To do: Output only the lines below that start at the line containing "5. 🎉 Merged" and end at the line containing "Power BI Super_Store", with both ends kept.

Data listing:

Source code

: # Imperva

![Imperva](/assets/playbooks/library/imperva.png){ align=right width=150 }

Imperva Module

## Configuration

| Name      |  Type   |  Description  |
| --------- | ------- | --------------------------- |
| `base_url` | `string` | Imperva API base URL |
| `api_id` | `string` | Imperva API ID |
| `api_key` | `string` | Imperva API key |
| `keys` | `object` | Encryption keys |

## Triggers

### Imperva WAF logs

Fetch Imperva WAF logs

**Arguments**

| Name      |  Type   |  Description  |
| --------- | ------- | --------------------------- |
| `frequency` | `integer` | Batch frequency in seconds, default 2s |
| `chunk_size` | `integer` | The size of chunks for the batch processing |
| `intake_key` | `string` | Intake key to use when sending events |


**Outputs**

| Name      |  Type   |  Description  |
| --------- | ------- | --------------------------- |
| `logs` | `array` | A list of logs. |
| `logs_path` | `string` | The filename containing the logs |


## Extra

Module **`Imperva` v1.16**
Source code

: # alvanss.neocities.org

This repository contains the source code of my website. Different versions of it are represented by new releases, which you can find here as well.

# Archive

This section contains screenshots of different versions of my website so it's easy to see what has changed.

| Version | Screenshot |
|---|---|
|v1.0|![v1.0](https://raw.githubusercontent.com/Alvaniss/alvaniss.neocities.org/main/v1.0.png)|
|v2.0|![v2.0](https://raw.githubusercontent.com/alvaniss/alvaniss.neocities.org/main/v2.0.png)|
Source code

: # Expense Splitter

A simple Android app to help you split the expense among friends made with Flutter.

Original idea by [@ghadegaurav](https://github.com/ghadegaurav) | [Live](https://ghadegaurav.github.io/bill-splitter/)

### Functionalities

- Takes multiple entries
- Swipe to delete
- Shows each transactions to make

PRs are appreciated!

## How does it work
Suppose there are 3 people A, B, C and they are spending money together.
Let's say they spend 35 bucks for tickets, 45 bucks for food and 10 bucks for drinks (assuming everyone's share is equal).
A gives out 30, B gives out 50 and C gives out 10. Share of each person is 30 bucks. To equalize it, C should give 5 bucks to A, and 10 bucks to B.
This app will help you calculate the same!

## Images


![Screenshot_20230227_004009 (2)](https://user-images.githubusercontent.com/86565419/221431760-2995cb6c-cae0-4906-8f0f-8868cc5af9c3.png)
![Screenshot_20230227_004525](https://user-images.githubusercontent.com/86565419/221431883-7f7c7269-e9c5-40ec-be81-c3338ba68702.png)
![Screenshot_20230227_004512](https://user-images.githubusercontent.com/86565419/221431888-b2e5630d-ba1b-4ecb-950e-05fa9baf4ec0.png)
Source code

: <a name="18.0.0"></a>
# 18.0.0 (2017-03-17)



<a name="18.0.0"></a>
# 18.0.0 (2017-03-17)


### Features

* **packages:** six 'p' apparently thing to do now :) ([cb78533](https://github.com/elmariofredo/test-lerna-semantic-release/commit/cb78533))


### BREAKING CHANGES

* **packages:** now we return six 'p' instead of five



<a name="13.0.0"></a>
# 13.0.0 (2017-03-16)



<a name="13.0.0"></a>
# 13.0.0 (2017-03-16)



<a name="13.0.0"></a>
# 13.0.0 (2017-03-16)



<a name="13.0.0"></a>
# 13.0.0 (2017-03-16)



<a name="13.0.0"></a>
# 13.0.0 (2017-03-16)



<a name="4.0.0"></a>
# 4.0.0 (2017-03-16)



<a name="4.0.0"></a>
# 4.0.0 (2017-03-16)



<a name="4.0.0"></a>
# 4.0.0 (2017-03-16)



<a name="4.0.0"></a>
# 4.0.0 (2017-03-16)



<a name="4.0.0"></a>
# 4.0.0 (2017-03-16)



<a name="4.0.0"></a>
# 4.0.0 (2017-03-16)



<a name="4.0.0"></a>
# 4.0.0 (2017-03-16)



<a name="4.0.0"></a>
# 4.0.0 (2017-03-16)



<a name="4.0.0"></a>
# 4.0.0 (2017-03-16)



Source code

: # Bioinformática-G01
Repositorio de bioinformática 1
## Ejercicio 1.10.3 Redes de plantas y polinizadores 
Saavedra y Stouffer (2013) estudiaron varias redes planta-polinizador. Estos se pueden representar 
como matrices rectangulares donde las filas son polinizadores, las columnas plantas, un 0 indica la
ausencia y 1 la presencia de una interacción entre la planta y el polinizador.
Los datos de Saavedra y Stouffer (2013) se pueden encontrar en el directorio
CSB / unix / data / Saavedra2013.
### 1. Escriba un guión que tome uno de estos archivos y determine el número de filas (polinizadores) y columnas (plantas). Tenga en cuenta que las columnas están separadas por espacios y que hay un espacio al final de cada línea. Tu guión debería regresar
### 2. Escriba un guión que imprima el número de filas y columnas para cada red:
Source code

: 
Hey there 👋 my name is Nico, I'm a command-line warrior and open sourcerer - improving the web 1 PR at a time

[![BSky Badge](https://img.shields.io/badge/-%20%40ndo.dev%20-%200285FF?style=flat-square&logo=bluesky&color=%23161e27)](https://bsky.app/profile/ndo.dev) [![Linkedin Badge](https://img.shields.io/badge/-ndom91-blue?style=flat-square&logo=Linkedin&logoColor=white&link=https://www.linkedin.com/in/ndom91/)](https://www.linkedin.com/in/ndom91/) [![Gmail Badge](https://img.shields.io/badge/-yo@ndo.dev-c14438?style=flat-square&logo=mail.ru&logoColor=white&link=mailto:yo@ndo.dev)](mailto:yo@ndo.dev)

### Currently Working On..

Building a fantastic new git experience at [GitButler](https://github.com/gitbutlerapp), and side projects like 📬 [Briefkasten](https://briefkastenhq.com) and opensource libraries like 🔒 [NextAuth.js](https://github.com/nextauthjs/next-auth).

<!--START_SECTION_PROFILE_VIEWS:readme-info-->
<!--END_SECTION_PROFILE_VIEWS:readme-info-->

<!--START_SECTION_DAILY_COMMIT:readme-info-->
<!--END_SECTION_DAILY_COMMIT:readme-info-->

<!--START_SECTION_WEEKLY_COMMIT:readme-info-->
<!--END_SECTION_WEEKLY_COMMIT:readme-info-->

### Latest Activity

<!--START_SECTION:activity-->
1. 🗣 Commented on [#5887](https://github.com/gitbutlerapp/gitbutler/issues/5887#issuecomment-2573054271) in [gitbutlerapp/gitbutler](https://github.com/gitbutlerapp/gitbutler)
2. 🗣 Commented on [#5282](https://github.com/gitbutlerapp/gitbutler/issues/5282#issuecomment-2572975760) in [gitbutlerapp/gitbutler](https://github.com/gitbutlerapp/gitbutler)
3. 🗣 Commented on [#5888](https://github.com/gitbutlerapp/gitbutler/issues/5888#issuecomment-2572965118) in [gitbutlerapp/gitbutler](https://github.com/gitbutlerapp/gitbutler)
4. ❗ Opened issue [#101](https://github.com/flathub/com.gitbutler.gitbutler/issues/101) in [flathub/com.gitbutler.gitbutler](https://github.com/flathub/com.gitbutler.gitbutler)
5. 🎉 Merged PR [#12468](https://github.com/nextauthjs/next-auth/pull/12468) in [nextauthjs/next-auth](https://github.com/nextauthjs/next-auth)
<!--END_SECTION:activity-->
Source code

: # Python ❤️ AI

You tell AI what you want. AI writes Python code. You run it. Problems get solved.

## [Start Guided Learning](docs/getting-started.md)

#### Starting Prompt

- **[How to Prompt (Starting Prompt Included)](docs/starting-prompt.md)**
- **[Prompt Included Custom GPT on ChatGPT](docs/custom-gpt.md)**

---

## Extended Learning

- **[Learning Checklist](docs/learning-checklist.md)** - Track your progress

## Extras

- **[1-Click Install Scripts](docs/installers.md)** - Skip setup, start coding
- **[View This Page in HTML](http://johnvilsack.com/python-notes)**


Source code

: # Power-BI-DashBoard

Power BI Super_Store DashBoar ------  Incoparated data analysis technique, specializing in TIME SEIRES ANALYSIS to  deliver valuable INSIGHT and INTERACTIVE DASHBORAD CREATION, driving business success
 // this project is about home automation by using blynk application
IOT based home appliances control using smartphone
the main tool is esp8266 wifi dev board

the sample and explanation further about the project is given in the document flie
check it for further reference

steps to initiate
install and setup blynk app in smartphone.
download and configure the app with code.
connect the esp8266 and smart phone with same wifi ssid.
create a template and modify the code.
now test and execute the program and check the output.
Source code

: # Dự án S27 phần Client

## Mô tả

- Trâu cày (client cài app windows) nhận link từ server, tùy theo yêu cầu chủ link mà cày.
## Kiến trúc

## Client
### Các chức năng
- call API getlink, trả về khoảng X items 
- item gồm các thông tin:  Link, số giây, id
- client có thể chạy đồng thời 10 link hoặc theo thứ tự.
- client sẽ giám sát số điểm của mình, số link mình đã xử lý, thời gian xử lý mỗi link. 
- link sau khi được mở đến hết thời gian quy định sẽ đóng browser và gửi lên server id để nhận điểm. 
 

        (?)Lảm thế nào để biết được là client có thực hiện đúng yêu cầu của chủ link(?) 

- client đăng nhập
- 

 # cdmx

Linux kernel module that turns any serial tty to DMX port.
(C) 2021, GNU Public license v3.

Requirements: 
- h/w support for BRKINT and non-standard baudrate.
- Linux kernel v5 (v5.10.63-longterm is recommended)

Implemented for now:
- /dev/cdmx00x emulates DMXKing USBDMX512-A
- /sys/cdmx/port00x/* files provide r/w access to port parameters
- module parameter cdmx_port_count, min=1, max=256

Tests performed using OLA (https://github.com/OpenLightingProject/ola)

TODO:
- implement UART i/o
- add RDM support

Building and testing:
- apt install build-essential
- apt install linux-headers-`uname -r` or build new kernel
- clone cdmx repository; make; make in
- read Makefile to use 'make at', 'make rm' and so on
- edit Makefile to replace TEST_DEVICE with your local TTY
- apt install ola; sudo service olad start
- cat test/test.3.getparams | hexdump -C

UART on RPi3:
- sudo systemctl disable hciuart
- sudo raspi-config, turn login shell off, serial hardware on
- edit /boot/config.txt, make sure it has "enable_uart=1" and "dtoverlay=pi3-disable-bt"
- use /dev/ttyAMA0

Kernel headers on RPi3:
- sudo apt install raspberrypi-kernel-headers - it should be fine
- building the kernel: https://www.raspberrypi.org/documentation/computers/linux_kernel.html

Result for this exercise:
5. 🎉 Merged PR [#12468](https://github.com/nextauthjs/next-auth/pull/12468) in [nextauthjs/next-auth](https://github.com/nextauthjs/next-auth)
<!--END_SECTION:activity-->
Source code

: # Python ❤️ AI

You tell AI what you want. AI writes Python code. You run it. Problems get solved.

## [Start Guided Learning](docs/getting-started.md)

#### Starting Prompt

- **[How to Prompt (Starting Prompt Included)](docs/starting-prompt.md)**
- **[Prompt Included Custom GPT on ChatGPT](docs/custom-gpt.md)**

---

## Extended Learning

- **[Learning Checklist](docs/learning-checklist.md)** - Track your progress

## Extras

- **[1-Click Install Scripts](docs/installers.md)** - Skip setup, start coding
- **[View This Page in HTML](http://johnvilsack.com/python-notes)**


Source code

: # Power-BI-DashBoard

Power BI Super_Store DashBoar ------  Incoparated data analysis technique, specializing in TIME SEIRES ANALYSIS to  deliver valuable INSIGHT and INTERACTIVE DASHBORAD CREATION, driving business success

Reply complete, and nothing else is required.